I am trying to get mold off of my truck wheels, I have tried bleach, tilex and scrubbing, I need help. It is a white mold that appears in small patches on the wheels. The wheels look like they are polished aluminum, I am not sure. thanks
I’ve always found full strength bleach would take off any mold. Use an old toothbrush. Use plain chlorine bleach.
Always the same spots? Perhaps they are not mold.
Corrosion
Nor is anyone else sure! You’re not trying to scrub the letters off are you? You’re not going to have a form of mold on a petroleum based product such as tires…even if the car stays stationary for 50 years.

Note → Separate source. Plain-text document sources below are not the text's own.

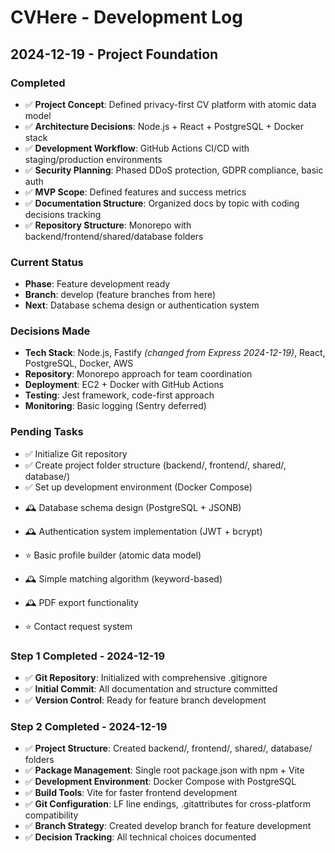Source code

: # CVHere - Development Log

## 2024-12-19 - Project Foundation

### Completed
- ✅ **Project Concept**: Defined privacy-first CV platform with atomic data model
- ✅ **Architecture Decisions**: Node.js + React + PostgreSQL + Docker stack
- ✅ **Development Workflow**: GitHub Actions CI/CD with staging/production environments
- ✅ **Security Planning**: Phased DDoS protection, GDPR compliance, basic auth
- ✅ **MVP Scope**: Defined features and success metrics
- ✅ **Documentation Structure**: Organized docs by topic with coding decisions tracking
- ✅ **Repository Structure**: Monorepo with backend/frontend/shared/database folders

### Current Status
- **Phase**: Feature development ready
- **Branch**: develop (feature branches from here)
- **Next**: Database schema design or authentication system

### Decisions Made
- **Tech Stack**: Node.js, Fastify *(changed from Express 2024-12-19)*, React, PostgreSQL, Docker, AWS
- **Repository**: Monorepo approach for team coordination
- **Deployment**: EC2 + Docker with GitHub Actions
- **Testing**: Jest framework, code-first approach
- **Monitoring**: Basic logging (Sentry deferred)

### Pending Tasks
- ✅ Initialize Git repository
- ✅ Create project folder structure (backend/, frontend/, shared/, database/)
- ✅ Set up development environment (Docker Compose)
<!-- TODO: Database schema design (PostgreSQL + JSONB) -->
- 🕰️ Database schema design (PostgreSQL + JSONB)
<!-- TODO: Authentication system implementation (JWT + bcrypt) -->
- 🕰️ Authentication system implementation (JWT + bcrypt)
<!-- MVP: Basic profile builder (atomic data model) -->
- ⭐ Basic profile builder (atomic data model)
<!-- TODO: Simple matching algorithm (keyword-based) -->
- 🕰️ Simple matching algorithm (keyword-based)
<!-- TODO: PDF export functionality -->
- 🕰️ PDF export functionality
<!-- MVP: Contact request system -->
- ⭐ Contact request system

### Step 1 Completed - 2024-12-19
- ✅ **Git Repository**: Initialized with comprehensive .gitignore
- ✅ **Initial Commit**: All documentation and structure committed
- ✅ **Version Control**: Ready for feature branch development

### Step 2 Completed - 2024-12-19
- ✅ **Project Structure**: Created backend/, frontend/, shared/, database/ folders
- ✅ **Package Management**: Single root package.json with npm + Vite
- ✅ **Development Environment**: Docker Compose with PostgreSQL
- ✅ **Build Tools**: Vite for faster frontend development
- ✅ **Git Configuration**: LF line endings, .gitattributes for cross-platform compatibility
- ✅ **Branch Strategy**: Created develop branch for feature development
- ✅ **Decision Tracking**: All technical choices documented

I agree with grampy. It’s aluminum corrosion, and I don’t know of anything that will get it off, short of an aluminum polisher. Maybe CLR, but I don’t know if that will effect the paint job or tires. But, anyway, it’s not mold, that’s why the bleach isn’t working.
…Oh, wait! I know what you mean now. You aren’t talking about the tires but the wheels. Do you live near a large body of salt water? Then this is nothing more then sodium corrosion which you are making worse by stripping the sealing elements off of the metal. Try just using a pure water and clean rag.
Bleach and other oxidizing agents will only make the aluminum corrosion worse. Often aluminum wheels are clear-coated. You can have them refinished. Often body shops send them to specialists rather than doing them themselves.
It’s unlikely to be mold, far more likely to me something in the clear coat covering the wheel. Use acetone on a rag or sponge, and remove the clear coat. Very time consuming and labor intensive, but it’ll clean them completely.
Be aware that acetone is extremely flammable, so use it outdoors with plenty of ventilation. Use rubber gloves or you’ll have skin like a snake when you’re done. Don’t use latex gloves, acetone will eat them too.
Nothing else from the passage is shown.